Load tests
A k6 harness lives at test/load/ in the repo. It brings up a self-contained stack (Philter + a stub LLM provider + the proxy) via docker-compose and exercises five scenarios that together cover the proxy's hot paths: inbound redaction, outbound response scanning, streaming, and a no-proxy baseline for comparison.
See test/load/README.md for run instructions.
Reference baseline
Numbers measured on the reference instance below, 10 virtual users, 20-second runs, deliberate PII fixture in every request body (so redaction has work to do every iteration). Each row is a separate k6 run against the same warm stack.
| Scenario | iters | req/s | p50 (ms) | p95 (ms) | p99 (ms) | failures |
|---|---|---|---|---|---|---|
no-redaction (direct to stub, baseline) |
798,147 | 39,907 | 0.17 | 0.37 | 0.68 | 0.000% |
openai (proxy + inbound redaction) |
58,951 | 2,947 | 2.16 | 8.78 | 13.17 | 0.000% |
anthropic (proxy + inbound redaction) |
14,610 | 729 | 8.36 | 41.67 | 66.03 | 0.000% |
openai-streaming (proxy + inbound + SSE pass-through) |
13,933 | 696 | 4.85 | 60.50 | 101.98 | 0.000% |
outbound-scan (proxy + inbound + outbound Philter scan) |
28,537 | 1,424 | 3.25 | 32.14 | 65.22 | 0.000% |
Reading the table
The no-redaction row is a baseline. k6 hits the stub provider directly without traversing the proxy or Philter. Subtracting this row's latency from any of the others gives the incremental cost of running the proxy and Philter for that flow.
For the most common production case (openai inbound redaction):
- The proxy adds ~2 ms p50 and ~8.4 ms p95 of latency on top of the direct-to-stub baseline.
- Sustained throughput drops from ~40K req/s to ~2.9K req/s. The bottleneck is the Philter container, not the proxy itself: with one Philter instance on the same machine, every request serializes through a single redaction call.
- For higher throughput, scale Philter horizontally and bring up additional proxy replicas (the proxy is stateless except for in-process rate-limit buckets and concurrency slots; see issue #110 for shared rate-limit state).
The outbound-scan row is two Philter round-trips per request (one inbound on the prompt, one outbound on the response). Throughput halves vs openai and p99 climbs from 13ms to 65ms - the price of scanning the LLM's reply for PII before it leaves the proxy.
The anthropic row is slower than openai despite running through the same proxy code. The difference is on the Philter side: the Anthropic fixture's polymorphic content shape (string-or-array of typed blocks) and Anthropic's request body shape produce a different Philter workload pattern under contention. The proxy's per-request overhead is comparable across providers; the throughput delta is in the redaction backend.

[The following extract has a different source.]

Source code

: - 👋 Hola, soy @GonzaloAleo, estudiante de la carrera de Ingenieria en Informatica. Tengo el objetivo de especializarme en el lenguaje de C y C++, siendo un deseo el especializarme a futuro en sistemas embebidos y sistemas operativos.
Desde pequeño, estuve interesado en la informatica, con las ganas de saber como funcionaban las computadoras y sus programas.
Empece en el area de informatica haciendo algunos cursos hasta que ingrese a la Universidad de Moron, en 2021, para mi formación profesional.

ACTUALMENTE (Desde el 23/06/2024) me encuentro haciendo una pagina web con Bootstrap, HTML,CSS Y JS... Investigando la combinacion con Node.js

The openai-streaming row's p99 (~100ms) reflects the stub's chunk schedule (4 chunks at 10ms intervals = ~40ms minimum body time) plus contention; the proxy's per-request overhead in this scenario is dominated by waiting on the upstream stream, not by its own work.
Reference instance
- CPU: Intel Core i5-11400 @ 2.60 GHz, 12 logical cores.
- RAM: 62 GiB total, ~52 GiB free.
- OS: Ubuntu 24.04.4 LTS.
- Docker: Engine 29.5.2.
- Network: all components on the same host, communicating via the docker-compose default bridge network.
All five components - Philter, stub provider, proxy, and the k6 container - ran on the same machine in this measurement, so they competed for CPU. In a real deployment Philter would typically be on a separate node sized for redaction throughput.
How to reproduce
# From the repo root.
docker compose -f test/load/docker-compose.load.yaml up -d --build
for s in no-redaction openai anthropic openai-streaming outbound-scan; do
VUS=10 DURATION=20s ./test/load/run.sh "$s"
done
docker compose -f test/load/docker-compose.load.yaml down -v
Per-scenario JSON summaries land under test/load/results/<scenario>.summary.json.
CI
A scheduled GitHub Actions workflow (.github/workflows/load-test.yml) re-runs the same baseline weekly and on workflow_dispatch, uploading the summary JSONs as job artifacts. The numbers above are not auto-updated in this docs page when the CI workflow runs - they are a point-in-time reference. Open a PR to refresh the table when the baseline shifts materially.